Innerleithen, the Scottish Borders
One of the last remaining relics from the bygone era of pre-digital publishing, Robert Smail’s Printing Works is well worth a visit. The works was established by Mr Smail in 1866 and the business remained in the family until it was eventually taken over by the National Trust for Scotland in 1986 and converted into a living museum. The original set-up, including the machinery, the layout of the workshops and the printing process itself have all been preserved and the works are still fully operational to this day with the centre continuing to print niche jobs such as wedding invitations, posters and personal stationery.
The museum provides an insight into the various processes and trades that formed part of the printing industry and that have fundamentally shaped so much of the digital infrastructure we have grown to rely on in this day and age.

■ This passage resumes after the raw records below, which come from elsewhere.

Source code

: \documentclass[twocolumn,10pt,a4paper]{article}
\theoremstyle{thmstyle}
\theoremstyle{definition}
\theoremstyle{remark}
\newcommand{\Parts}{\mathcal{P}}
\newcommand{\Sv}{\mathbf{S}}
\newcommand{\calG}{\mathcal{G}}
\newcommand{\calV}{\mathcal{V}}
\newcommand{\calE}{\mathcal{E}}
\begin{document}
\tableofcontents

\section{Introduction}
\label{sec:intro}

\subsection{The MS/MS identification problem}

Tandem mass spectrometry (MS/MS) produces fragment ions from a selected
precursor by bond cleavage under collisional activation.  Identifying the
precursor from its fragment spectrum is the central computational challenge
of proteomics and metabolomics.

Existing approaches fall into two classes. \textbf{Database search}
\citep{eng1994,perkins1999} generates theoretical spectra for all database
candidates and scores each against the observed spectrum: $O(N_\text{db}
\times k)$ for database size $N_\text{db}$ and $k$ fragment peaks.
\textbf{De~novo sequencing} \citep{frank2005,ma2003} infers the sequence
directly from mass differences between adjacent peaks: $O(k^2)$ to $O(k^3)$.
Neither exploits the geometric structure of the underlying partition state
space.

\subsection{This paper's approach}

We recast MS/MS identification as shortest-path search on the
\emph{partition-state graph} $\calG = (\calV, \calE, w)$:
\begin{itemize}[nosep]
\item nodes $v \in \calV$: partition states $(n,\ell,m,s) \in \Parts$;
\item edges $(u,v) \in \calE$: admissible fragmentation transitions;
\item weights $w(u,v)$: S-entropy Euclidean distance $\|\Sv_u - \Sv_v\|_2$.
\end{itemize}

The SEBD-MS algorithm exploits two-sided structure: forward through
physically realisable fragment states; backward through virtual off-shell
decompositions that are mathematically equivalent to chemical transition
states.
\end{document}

In an era in which so many of us are often responsible for writing, checking, setting and printing our own texts, it is easy to forget that not so long ago, each of the separate stages in this process was carried out by a highly skilled tradesman: a handwritten copy of the text would arrive at the works and would be passed to the compositor to be set; a proof would be created, which would be carefully checked for typesetting errors and, when approved, would be passed to the printer who would then set to work fulfilling the order.
The layout of the museum itself reflects this process: the casing room is located upstairs and is filled with the equipment required for producing the plate from which the text will be printed. Here there are a myriad of trays filled with letters of varying sizes and fonts, there are the materials required to pack the letters tightly into the frame, and there is the old Columbia Eagle press used for printing proofs of the assembled texts. Downstairs, the printing room boasts an impressive collection of machinery: from the early pedal-powered Arab Clamshell letterpress, whose design dates back to 1872, to the legendary Heidleberg windmill machine, described by the British Letterpress website as the final letterpress workhorse used in the UK. Finally, separate to the print room, there is the office, preserved as it was on the final day of the works’ commercial operation in 1986. Peering through the guardbooks, which hold a copy of every job printed at the works, visitors are given a fascinating glimpse of an era that has long since passed. They show both the works’ links with the thriving local community and the world beyond: close to home are posters for local community events and the annual St Ronan’s calendar, named after the monk who is said to have founded Innerleithen, and still updated and printed by the works to this very day; further afield, tickets printed for passages on boats travelling to the New World hint at the formation of Scotland’s diaspora, and the tweed pricelists destined for cities all over the world show links with another borders’ industry has also perished.
The place is pervaded by a sense of nostalgia: watching the Arab Clamshell in operation it is hard not to be struck by a reverence towards the ingenuity and imagination of the engineers of the industrial revolution; it is hard not to be amazed when confronted by an industry whose operation required neither computers nor electricity; and it is hard not to feel a pang of sadness at the passing of an era in which craftsmanship was used to produce tangible, physical artefacts with a sense permanence that is markedly absent from those of our own.
Like so many of the phrases and sayings explained by the guides—upper and lower case (in the casing room, the capital letters were kept in the case above the small ones), put it to bed (putting the frame on the bed of the printer and printing it forces us to forget all about it because it can no longer be changed), not the full shilling (a shilling was often used to check the height of lines of type—an afternoon spent in the sanctuary of Innerleithen is rewarding, not only for being an entertaining way to pass an afternoon, but also for its ability to remind us of where we have come from and reveal something of the industrial heritage that has so heavily shaped the world in which we live.